Penguin 4.0: How the Real-Time Penguin-in-the-Core-Alg Model Changes SEO – Whiteboard Friday

Posted by randfish

The dust is finally beginning to settle after the long-awaited rollout of Penguin 4.0. Now that our aquatic avian friend is a real-time part of the core Google algorithm, we’ve got some changes to get used to. In today’s Whiteboard Friday, Rand explains Penguin’s past, present, and future, offers his analysis of the rollout so far, and gives advice for going forward (hint: never link spam).

Click on the whiteboard image above to open a high-resolution version in a new tab!

Video Transcription

Howdy, Moz fans, and welcome to another edition of Whiteboard Friday.
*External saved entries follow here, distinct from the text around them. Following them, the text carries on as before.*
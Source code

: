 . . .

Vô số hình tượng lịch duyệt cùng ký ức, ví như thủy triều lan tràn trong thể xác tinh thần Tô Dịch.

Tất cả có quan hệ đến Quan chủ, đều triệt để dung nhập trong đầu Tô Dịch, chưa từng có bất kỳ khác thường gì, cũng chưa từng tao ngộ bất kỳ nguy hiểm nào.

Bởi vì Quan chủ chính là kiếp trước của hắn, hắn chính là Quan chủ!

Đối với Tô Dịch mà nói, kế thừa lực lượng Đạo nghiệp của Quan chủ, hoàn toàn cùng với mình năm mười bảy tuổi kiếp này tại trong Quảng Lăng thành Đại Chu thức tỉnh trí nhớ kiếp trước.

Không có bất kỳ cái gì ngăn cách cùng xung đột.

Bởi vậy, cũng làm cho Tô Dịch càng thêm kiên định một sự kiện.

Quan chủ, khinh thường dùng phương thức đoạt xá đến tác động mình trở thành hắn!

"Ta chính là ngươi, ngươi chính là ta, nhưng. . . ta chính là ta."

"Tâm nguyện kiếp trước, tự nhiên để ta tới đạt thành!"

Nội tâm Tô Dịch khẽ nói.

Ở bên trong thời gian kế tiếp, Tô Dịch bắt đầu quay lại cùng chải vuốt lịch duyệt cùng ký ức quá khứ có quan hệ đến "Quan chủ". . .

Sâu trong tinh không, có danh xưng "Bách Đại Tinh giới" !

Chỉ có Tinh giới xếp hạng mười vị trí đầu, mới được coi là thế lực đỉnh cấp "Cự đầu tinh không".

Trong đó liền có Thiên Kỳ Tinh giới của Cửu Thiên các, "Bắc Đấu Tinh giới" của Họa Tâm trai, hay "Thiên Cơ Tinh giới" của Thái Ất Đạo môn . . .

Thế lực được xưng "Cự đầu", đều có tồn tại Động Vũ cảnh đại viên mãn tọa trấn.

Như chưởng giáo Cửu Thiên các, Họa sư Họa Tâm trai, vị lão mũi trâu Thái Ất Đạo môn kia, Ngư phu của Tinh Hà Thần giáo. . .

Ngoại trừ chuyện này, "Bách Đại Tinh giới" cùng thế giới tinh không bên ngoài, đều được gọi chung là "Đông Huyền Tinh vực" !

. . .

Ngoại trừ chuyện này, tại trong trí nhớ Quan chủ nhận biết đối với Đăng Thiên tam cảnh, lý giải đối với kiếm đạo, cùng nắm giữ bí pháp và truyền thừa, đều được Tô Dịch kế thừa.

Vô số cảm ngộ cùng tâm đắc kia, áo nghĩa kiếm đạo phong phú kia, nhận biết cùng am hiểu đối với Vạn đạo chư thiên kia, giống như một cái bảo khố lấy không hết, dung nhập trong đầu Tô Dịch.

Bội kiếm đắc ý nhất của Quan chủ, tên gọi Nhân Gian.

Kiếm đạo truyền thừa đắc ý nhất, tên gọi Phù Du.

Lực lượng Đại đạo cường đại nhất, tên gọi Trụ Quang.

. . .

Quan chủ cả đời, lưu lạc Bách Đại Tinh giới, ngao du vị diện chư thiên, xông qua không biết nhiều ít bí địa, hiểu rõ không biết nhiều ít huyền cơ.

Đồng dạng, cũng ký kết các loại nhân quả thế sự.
This week, it is all about Google Penguin. So Google Penguin is an algorithm that’s been with us for a few years now, designed to combat link spam specifically. After many, many years of saying this was coming, Penguin 4.0 rolled out on Friday, September 23rd. It is now real-time in Google’s algorithm, Google’s core algorithm, which means that it’s constantly updating.
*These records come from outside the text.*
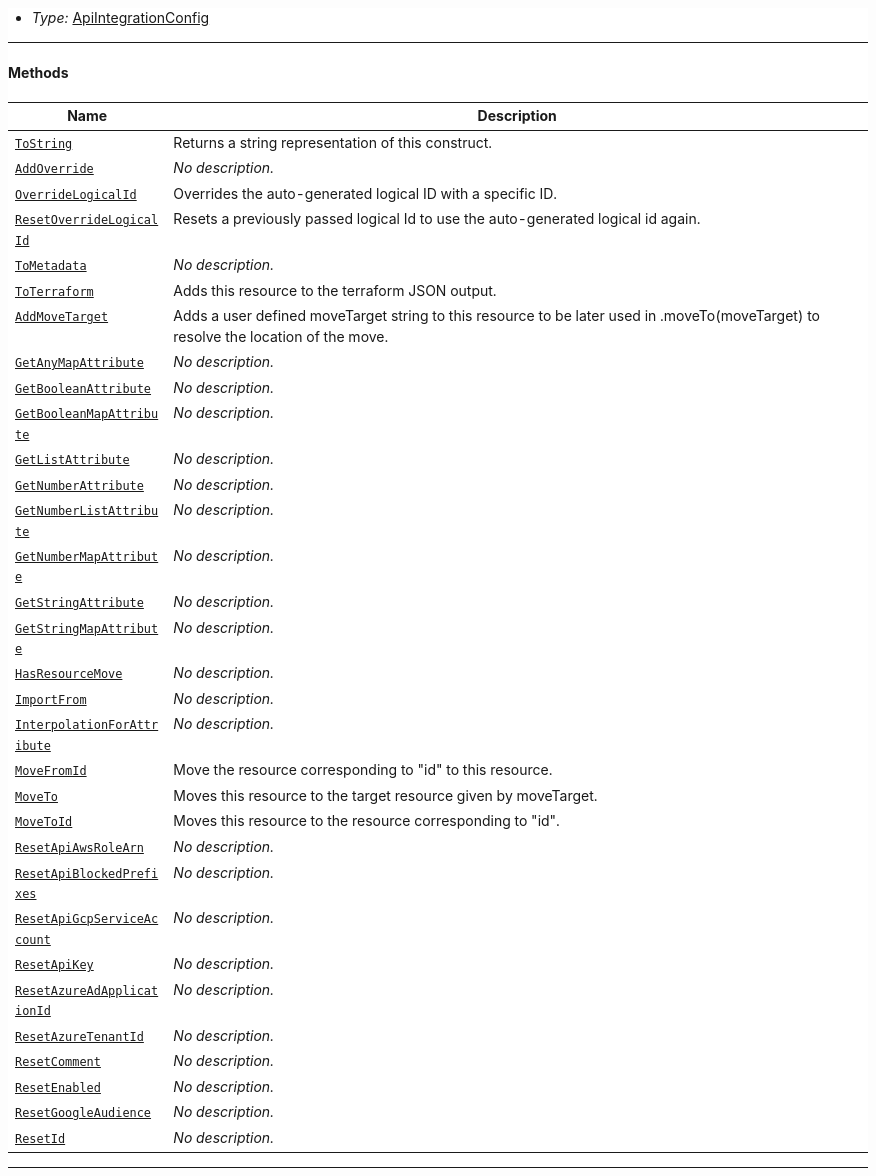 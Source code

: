 - *Type:* <a href="#@cdktf/provider-snowflake.apiIntegration.ApiIntegrationConfig">ApiIntegrationConfig</a>

---

#### Methods <a name="Methods" id="Methods"></a>

| **Name** | **Description** |
| --- | --- |
| <code><a href="#@cdktf/provider-snowflake.apiIntegration.ApiIntegration.toString">ToString</a></code> | Returns a string representation of this construct. |
| <code><a href="#@cdktf/provider-snowflake.apiIntegration.ApiIntegration.addOverride">AddOverride</a></code> | *No description.* |
| <code><a href="#@cdktf/provider-snowflake.apiIntegration.ApiIntegration.overrideLogicalId">OverrideLogicalId</a></code> | Overrides the auto-generated logical ID with a specific ID. |
| <code><a href="#@cdktf/provider-snowflake.apiIntegration.ApiIntegration.resetOverrideLogicalId">ResetOverrideLogicalId</a></code> | Resets a previously passed logical Id to use the auto-generated logical id again. |
| <code><a href="#@cdktf/provider-snowflake.apiIntegration.ApiIntegration.toMetadata">ToMetadata</a></code> | *No description.* |
| <code><a href="#@cdktf/provider-snowflake.apiIntegration.ApiIntegration.toTerraform">ToTerraform</a></code> | Adds this resource to the terraform JSON output. |
| <code><a href="#@cdktf/provider-snowflake.apiIntegration.ApiIntegration.addMoveTarget">AddMoveTarget</a></code> | Adds a user defined moveTarget string to this resource to be later used in .moveTo(moveTarget) to resolve the location of the move. |
| <code><a href="#@cdktf/provider-snowflake.apiIntegration.ApiIntegration.getAnyMapAttribute">GetAnyMapAttribute</a></code> | *No description.* |
| <code><a href="#@cdktf/provider-snowflake.apiIntegration.ApiIntegration.getBooleanAttribute">GetBooleanAttribute</a></code> | *No description.* |
| <code><a href="#@cdktf/provider-snowflake.apiIntegration.ApiIntegration.getBooleanMapAttribute">GetBooleanMapAttribute</a></code> | *No description.* |
| <code><a href="#@cdktf/provider-snowflake.apiIntegration.ApiIntegration.getListAttribute">GetListAttribute</a></code> | *No description.* |
| <code><a href="#@cdktf/provider-snowflake.apiIntegration.ApiIntegration.getNumberAttribute">GetNumberAttribute</a></code> | *No description.* |
| <code><a href="#@cdktf/provider-snowflake.apiIntegration.ApiIntegration.getNumberListAttribute">GetNumberListAttribute</a></code> | *No description.* |
| <code><a href="#@cdktf/provider-snowflake.apiIntegration.ApiIntegration.getNumberMapAttribute">GetNumberMapAttribute</a></code> | *No description.* |
| <code><a href="#@cdktf/provider-snowflake.apiIntegration.ApiIntegration.getStringAttribute">GetStringAttribute</a></code> | *No description.* |
| <code><a href="#@cdktf/provider-snowflake.apiIntegration.ApiIntegration.getStringMapAttribute">GetStringMapAttribute</a></code> | *No description.* |
| <code><a href="#@cdktf/provider-snowflake.apiIntegration.ApiIntegration.hasResourceMove">HasResourceMove</a></code> | *No description.* |
| <code><a href="#@cdktf/provider-snowflake.apiIntegration.ApiIntegration.importFrom">ImportFrom</a></code> | *No description.* |
| <code><a href="#@cdktf/provider-snowflake.apiIntegration.ApiIntegration.interpolationForAttribute">InterpolationForAttribute</a></code> | *No description.* |
| <code><a href="#@cdktf/provider-snowflake.apiIntegration.ApiIntegration.moveFromId">MoveFromId</a></code> | Move the resource corresponding to "id" to this resource. |
| <code><a href="#@cdktf/provider-snowflake.apiIntegration.ApiIntegration.moveTo">MoveTo</a></code> | Moves this resource to the target resource given by moveTarget. |
| <code><a href="#@cdktf/provider-snowflake.apiIntegration.ApiIntegration.moveToId">MoveToId</a></code> | Moves this resource to the resource corresponding to "id". |
| <code><a href="#@cdktf/provider-snowflake.apiIntegration.ApiIntegration.resetApiAwsRoleArn">ResetApiAwsRoleArn</a></code> | *No description.* |
| <code><a href="#@cdktf/provider-snowflake.apiIntegration.ApiIntegration.resetApiBlockedPrefixes">ResetApiBlockedPrefixes</a></code> | *No description.* |
| <code><a href="#@cdktf/provider-snowflake.apiIntegration.ApiIntegration.resetApiGcpServiceAccount">ResetApiGcpServiceAccount</a></code> | *No description.* |
| <code><a href="#@cdktf/provider-snowflake.apiIntegration.ApiIntegration.resetApiKey">ResetApiKey</a></code> | *No description.* |
| <code><a href="#@cdktf/provider-snowflake.apiIntegration.ApiIntegration.resetAzureAdApplicationId">ResetAzureAdApplicationId</a></code> | *No description.* |
| <code><a href="#@cdktf/provider-snowflake.apiIntegration.ApiIntegration.resetAzureTenantId">ResetAzureTenantId</a></code> | *No description.* |
| <code><a href="#@cdktf/provider-snowflake.apiIntegration.ApiIntegration.resetComment">ResetComment</a></code> | *No description.* |
| <code><a href="#@cdktf/provider-snowflake.apiIntegration.ApiIntegration.resetEnabled">ResetEnabled</a></code> | *No description.* |
| <code><a href="#@cdktf/provider-snowflake.apiIntegration.ApiIntegration.resetGoogleAudience">ResetGoogleAudience</a></code> | *No description.* |
| <code><a href="#@cdktf/provider-snowflake.apiIntegration.ApiIntegration.resetId">ResetId</a></code> | *No description.* |

---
So there are a bunch of changes. What we’re going to talk about today is what Penguin 1.0 to 3.x looked like and how that’s changed as we’ve moved to the Penguin 4.0 model. Then we’ll cover a little bit of what the rollout has looked like and how it’s affecting folks’ sites and specifically some recommendations. Thankfully, we don’t have a ton.

Penguin 1.0-3x

But important to understand, if people ask you about Penguin, people ask you about the penalties that used to come from Penguin, you’ve got to know that, back in the day…

  • Penguin 1.0 to 3.x, it used to run intermittently. So every few months, Google would collect a bunch of information, they’d run the algorithm, and then they’d release it out in the wild. It would now be in the search results. When that rollout happened, that was the only time, pretty much the only time that penalties from Penguin specifically would be given to websites or removed.

    This meant that a lot of the time, you had this slow process, where if you got penalized by Penguin, you did something bad, you did some sketchy link building, you went through all the process, you went through all the processes of getting that penalty lifted, Google said, “Fine, you’re in good shape. The next time Penguin comes out, your penalty is lifted.” You could wait months. You could wait six months or more before that penalty got lifted. So a lot of fear here and a lot of slowness on Google’s side.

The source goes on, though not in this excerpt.